Verantwortlichkeiten der Auftragnehmer und Abfluss zu Dienstanbietern
Die vorgeschlagene Klausel geht weit über die Hauptauftragnehmer hinaus und regelt effektiv Subunternehmer, Cloud-Anbieter und kommerzielle KI-Anbieter. Kritisch ist, dass sie Hauptauftragnehmer direkt für die Einhaltung aller Bedingungen durch ihre „Dienstleister“ verantwortlich macht. Diese Verantwortung erstreckt sich auf kommerzielle KI-Plattformen und Modelle, die Auftragnehmer häufig in ihre Lösungen integrieren.
Änderungsmanagement, Portabilität und Interoperabilität
Die vorgeschlagene Klausel zielt darauf ab, Vendor-Lock-in zu verhindern und der Regierung Flexibilität durch strenge Änderungsmanagement- und Datenportabilitätsregeln zu gewährleisten. Auftragnehmer müssen der Regierung parallelen Zugang zu neuen Versionen eines KI-Modells für einen Evaluierungszeitraum von 30 Tagen für Hauptversionen und 15 Tagen für Nebenversionen gewähren.
Leistungsstandards, Bewertung und Abhilfen
Ein zentrales Merkmal der Klausel ist die Verpflichtung der Auftragnehmer zur Einhaltung einer Reihe von „unvoreingenommenen KI-Prinzipien“. Diese Prinzipien erfordern, dass das KI-System „wahrheitsgemäß“ ist und „historische Genauigkeit, wissenschaftliche Untersuchung und Objektivität“ priorisiert.

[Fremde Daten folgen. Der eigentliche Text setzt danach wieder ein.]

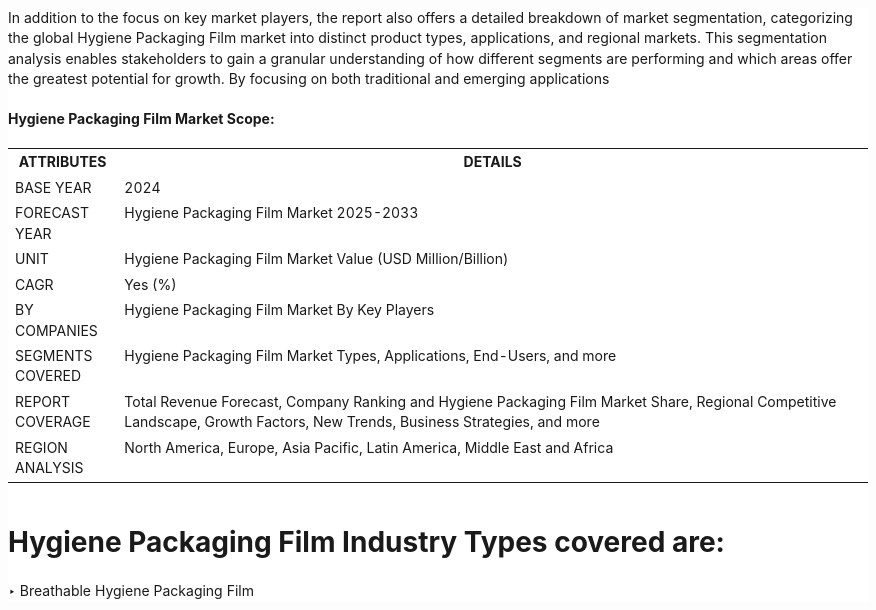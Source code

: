In addition to the focus on key market players, the report also offers a detailed breakdown of market segmentation, categorizing the global Hygiene Packaging Film market into distinct product types, applications, and regional markets. This segmentation analysis enables stakeholders to gain a granular understanding of how different segments are performing and which areas offer the greatest potential for growth. By focusing on both traditional and emerging applications

<h4>Hygiene Packaging Film Market Scope:</h4>
<table>
<tr>
<th>ATTRIBUTES</th>
<th>DETAILS</th>
</tr>
<tr>
<td>BASE YEAR</td>
<td>2024</td>
</tr>
<tr>
<td>FORECAST YEAR</td>
<td>Hygiene Packaging Film Market 2025-2033</td>
</tr>
<tr>
<td>UNIT</td>
<td>Hygiene Packaging Film Market Value (USD Million/Billion)</td>
<tr>
<td>CAGR</td>
<td>Yes (%)</td>
</tr>
</tr>
<tr>
<td>BY COMPANIES</td>
<td>Hygiene Packaging Film Market By Key Players</td>
</tr>
<tr>
<td>SEGMENTS COVERED</td>
<td>Hygiene Packaging Film Market Types, Applications, End-Users, and more</td>
</tr>
<tr>
<td>REPORT COVERAGE</td>
<td>Total Revenue Forecast, Company Ranking and Hygiene Packaging Film Market Share, Regional Competitive Landscape, Growth Factors, New Trends, Business Strategies, and more</td>
</tr>
<tr>
<td>REGION ANALYSIS</td>
<td>North America, Europe, Asia Pacific, Latin America, Middle East and Africa</td>
</tr>
</table>

# <strong>Hygiene Packaging Film Industry Types covered are:</strong>

‣ Breathable Hygiene Packaging Film
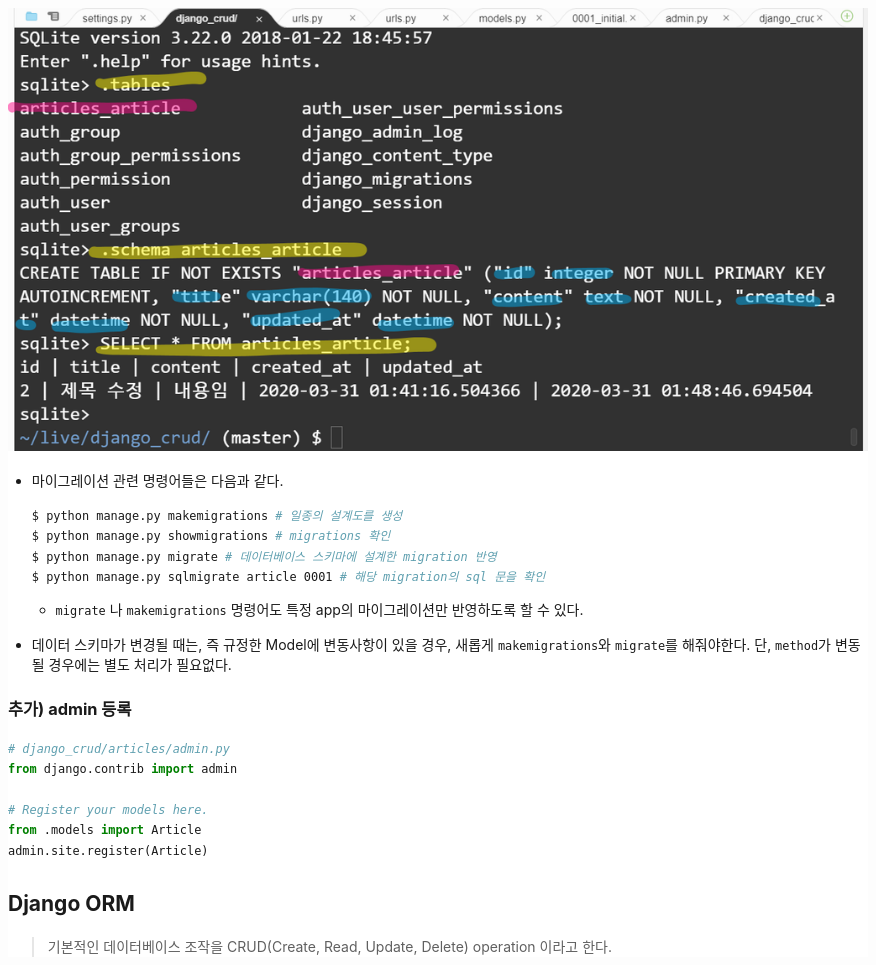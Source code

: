   ![django_CRUD_2](images/django_CRUD_2.png)

* 마이그레이션 관련 명령어들은 다음과 같다.

  ```bash
  $ python manage.py makemigrations # 일종의 설계도를 생성
  $ python manage.py showmigrations # migrations 확인
  $ python manage.py migrate # 데이터베이스 스키마에 설계한 migration 반영
  $ python manage.py sqlmigrate article 0001 # 해당 migration의 sql 문을 확인
  ```

  * `migrate` 나 `makemigrations` 명령어도 특정 app의 마이그레이션만 반영하도록 할 수 있다. 
  
* 데이터 스키마가 변경될 때는, 즉 규정한 Model에 변동사항이 있을 경우, 새롭게 `makemigrations`와 `migrate`를 해줘야한다. 단, `method`가 변동될 경우에는 별도 처리가 필요없다.

### 추가) admin 등록

```python
# django_crud/articles/admin.py
from django.contrib import admin

# Register your models here.
from .models import Article
admin.site.register(Article)
```

## Django ORM

> 기본적인 데이터베이스 조작을 CRUD(Create, Read, Update, Delete) operation 이라고 한다.
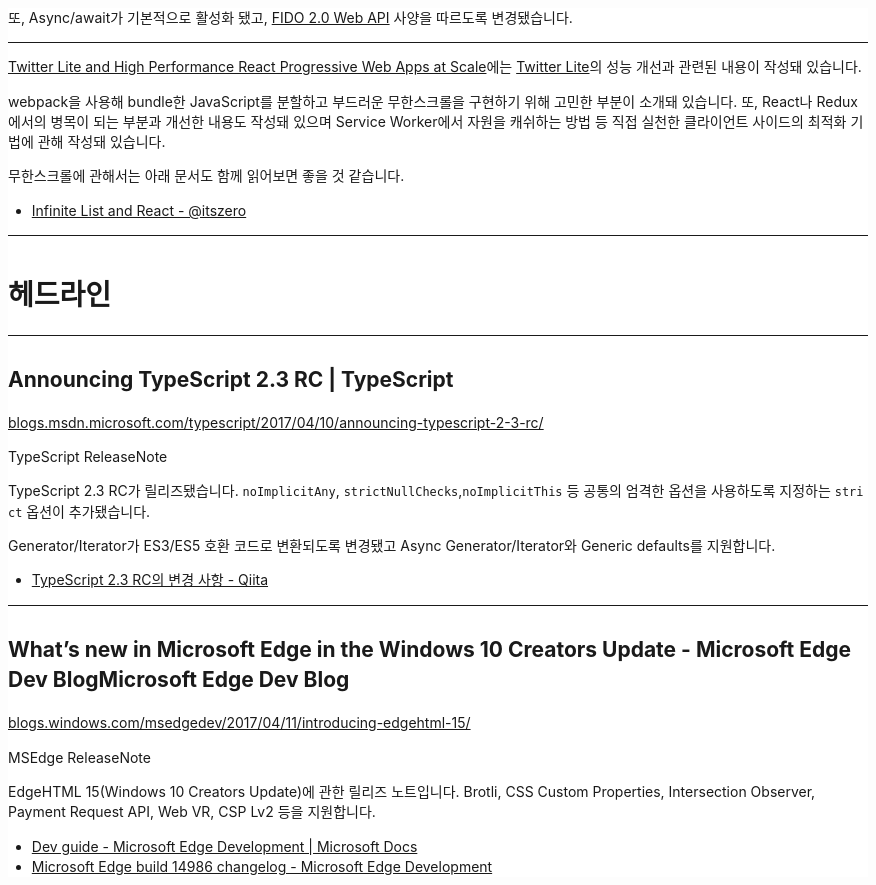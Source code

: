 또, Async/await가 기본적으로 활성화 됐고, [FIDO 2.0 Web API](https://developer.microsoft.com/en-us/microsoft-edge/platform/status/webauthenticationapi/ "FIDO 2.0 Web API") 사양을 따르도록 변경됐습니다.

----

[Twitter Lite and High Performance React Progressive Web Apps at Scale](https://medium.com/@paularmstrong/twitter-lite-and-high-performance-react-progressive-web-apps-at-scale-d28a00e780a3 "Twitter Lite and High Performance React Progressive Web Apps at Scale")에는 [Twitter Lite](https://blog.twitter.com/2017/how-we-built-twitter-lite "Twitter Lite")의 성능 개선과 관련된 내용이 작성돼 있습니다.

webpack을 사용해 bundle한 JavaScript를 분할하고 부드러운 무한스크롤을 구현하기 위해 고민한 부분이 소개돼 있습니다. 또, React나 Redux에서의 병목이 되는 부분과 개선한 내용도 작성돼 있으며 Service Worker에서 자원을 캐쉬하는 방법 등 직접 실천한 클라이언트 사이드의 최적화 기법에 관해 작성돼 있습니다.

무한스크롤에 관해서는 아래 문서도 함께 읽어보면 좋을 것 같습니다.

- [Infinite List and React - @itszero](https://itsze.ro/blog/2017/04/09/infinite-list-and-react.html "Infinite List and React - @itszero")

----

<h1 class="site-genre">헤드라인</h1>

----

## Announcing TypeScript 2.3 RC | TypeScript
[blogs.msdn.microsoft.com/typescript/2017/04/10/announcing-typescript-2-3-rc/](https://blogs.msdn.microsoft.com/typescript/2017/04/10/announcing-typescript-2-3-rc/ "Announcing TypeScript 2.3 RC | TypeScript")
<p class="jser-tags jser-tag-icon"><span class="jser-tag">TypeScript</span> <span class="jser-tag">ReleaseNote</span></p>

TypeScript 2.3 RC가 릴리즈됐습니다.
`noImplicitAny`, `strictNullChecks`,`noImplicitThis` 등 공통의 엄격한 옵션을 사용하도록 지정하는 `strict` 옵션이 추가됐습니다.

Generator/Iterator가 ES3/ES5 호환 코드로 변환되도록 변경됐고 Async Generator/Iterator와 Generic defaults를 지원합니다.

- [TypeScript 2.3 RC의 변경 사항 - Qiita](http://qiita.com/vvakame/items/d926f0e1b02397dbd5df "TypeScript 2.3 RC의 변경 사항 - Qiita")

----

## What’s new in Microsoft Edge in the Windows 10 Creators Update - Microsoft Edge Dev BlogMicrosoft Edge Dev Blog
[blogs.windows.com/msedgedev/2017/04/11/introducing-edgehtml-15/](https://blogs.windows.com/msedgedev/2017/04/11/introducing-edgehtml-15/ "What’s new in Microsoft Edge in the Windows 10 Creators Update - Microsoft Edge Dev BlogMicrosoft Edge Dev Blog")
<p class="jser-tags jser-tag-icon"><span class="jser-tag">MSEdge</span> <span class="jser-tag">ReleaseNote</span></p>

EdgeHTML 15(Windows 10 Creators Update)에 관한 릴리즈 노트입니다.
Brotli, CSS Custom Properties, Intersection Observer, Payment Request API, Web VR, CSP Lv2 등을 지원합니다.

- [Dev guide - Microsoft Edge Development | Microsoft Docs](https://docs.microsoft.com/en-us/microsoft-edge/dev-guide "Dev guide - Microsoft Edge Development | Microsoft Docs")
- [Microsoft Edge build 14986 changelog - Microsoft Edge Development](https://developer.microsoft.com/en-us/microsoft-edge/platform/changelog/desktop/14986/ "Microsoft Edge build 14986 changelog - Microsoft Edge Development")

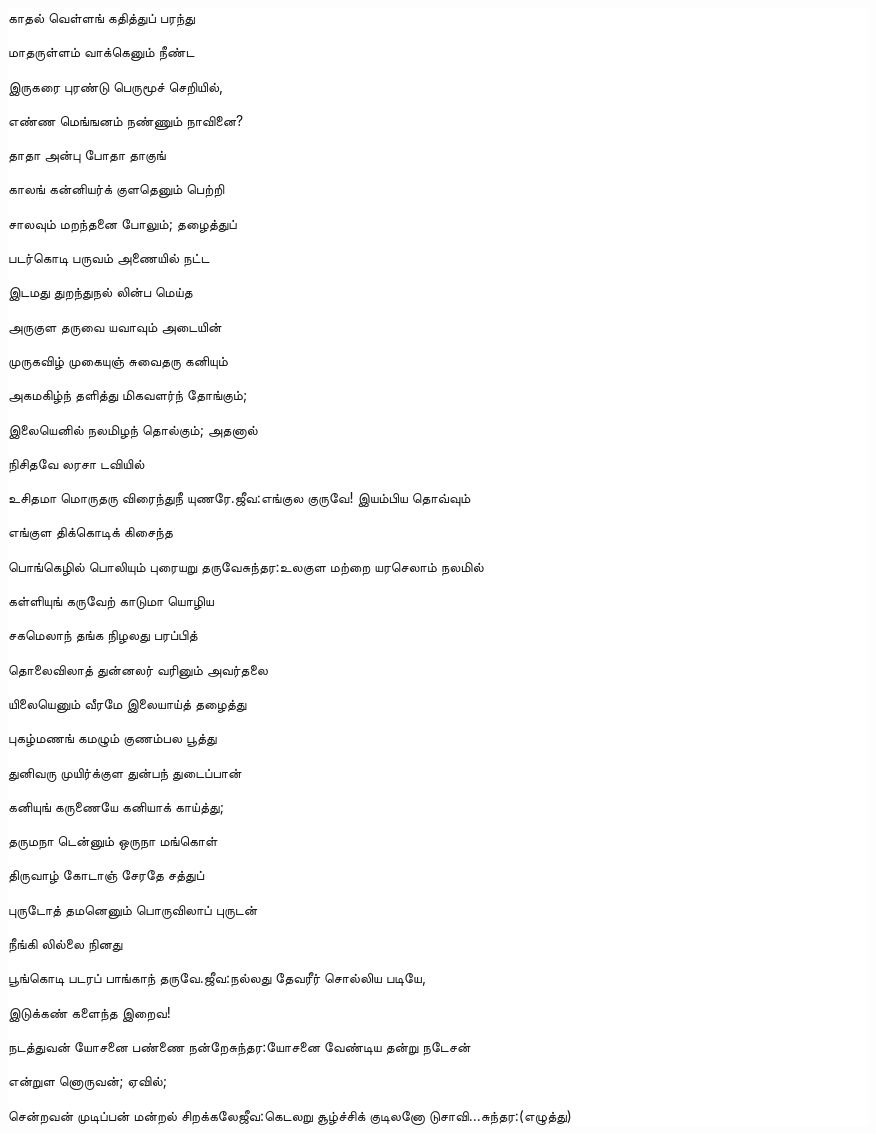 காதல் வெள்ளங் கதித்துப் பரந்து  

மாதருள்ளம் வாக்கெனும் நீண்ட  

இருகரை புரண்டு பெருமூச் செறியில்,  

எண்ண மெங்ஙனம் நண்ணும் நாவினை?  

தாதா அன்பு போதா தாகுங்  

காலங் கன்னியர்க் குளதெனும் பெற்றி  

சாலவும் மறந்தனை போலும்; தழைத்துப்  

படர்கொடி பருவம் அணையில் நட்ட  

இடமது துறந்துநல் லின்ப மெய்த  

அருகுள தருவை யவாவும் அடையின்  

முருகவிழ் முகையுஞ் சுவைதரு கனியும்  

அகமகிழ்ந் தளித்து மிகவளர்ந் தோங்கும்;  

இலையெனில் நலமிழந் தொல்கும்; அதனால்  

நிசிதவே லரசா டவியில்  

உசிதமா மொருதரு விரைந்துநீ யுணரே.ஜீவ:எங்குல குருவே! இயம்பிய தொவ்வும்  

எங்குள திக்கொடிக் கிசைந்த  

பொங்கெழில் பொலியும் புரையறு தருவேசுந்தர:உலகுள மற்றை யரசெலாம் நலமில்  

கள்ளியுங் கருவேற் காடுமா யொழிய  

சகமெலாந் தங்க நிழலது பரப்பித்  

தொலைவிலாத் துன்னலர் வரினும் அவர்தலை  

யிலையெனும் வீரமே இலையாய்த் தழைத்து  

புகழ்மணங் கமழும் குணம்பல பூத்து  

துனிவரு முயிர்க்குள துன்பந் துடைப்பான்  

கனியுங் கருணையே கனியாக் காய்த்து;  

தருமநா டென்னும் ஒருநா மங்கொள்  

திருவாழ் கோடாஞ் சேரதே சத்துப்  

புருடோத் தமனெனும் பொருவிலாப் புருடன்  

நீங்கி லில்லை நினது  

பூங்கொடி படரப் பாங்காந் தருவே.ஜீவ:நல்லது தேவரீர் சொல்லிய படியே,  

இடுக்கண் களைந்த இறைவ!  

நடத்துவன் யோசனை பண்ணை நன்றேசுந்தர:யோசனை வேண்டிய தன்று நடேசன்  

என்றுள னொருவன்; ஏவில்;  

சென்றவன் முடிப்பன் மன்றல் சிறக்கலேஜீவ:கெடலறு சூழ்ச்சிக் குடிலனோ டுசாவி...சுந்தர:(எழுத்து)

Praktische Auswirkungen für Auftragnehmer und die Branche
Falls die Klausel wie entworfen umgesetzt wird, wird sie erhebliche praktische Auswirkungen auf die Branche der Regierungsauftragnehmer haben. Die umfangreichen Eigentumsrechte der Regierung an Daten und maßgeschneiderten Entwicklungen, kombiniert mit dem Verbot, diese Daten zur Modellschulung zu verwenden, stellen die Geschäftsmodelle vieler kommerzieller KI-Anbieter vor Herausforderungen.
Empfohlene Sofortmaßnahmen und Kommentarbereiche für Interessengruppen
Die Zeit drängt für Auftragnehmer und andere Interessengruppen, die eine Stellungnahme abgeben möchten: Die vorgeschlagene Klausel wurde am 6. März 2026 veröffentlicht, und die GSA akzeptiert öffentliche und branchenspezifische Rückmeldungen bis zum 20. März 2026.
Fazit und nächste Schritte
Die vorgeschlagene GSAR-Klausel stellt einen wegweisenden Versuch der Regierung dar, ihre Beschaffung von KI zu regulieren. Ihre Bestimmungen zu Datenrechten, Sicherheit und Leistung gehören zu den strengsten, die im Bereich der Bundesaufträge zu finden sind.